Content starts

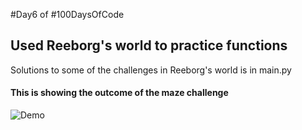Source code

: #Day6 of #100DaysOfCode


## Used Reeborg's world to practice functions
Solutions to some of the challenges in Reeborg's world is in main.py

#### This is showing the outcome of the maze challenge
![Demo](https://github.com/A3AJAGBE/Reeborgs_World/blob/main/Reeborgs_world_video.gif)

Content ends

__Work to be completed__
Every line of the material that includes the word "main" needs to be copied.

__Your solution__
Solutions to some of the challenges in Reeborg's world is in main.py
![Demo](https://github.com/A3AJAGBE/Reeborgs_World/blob/main/Reeborgs_world_video.gif)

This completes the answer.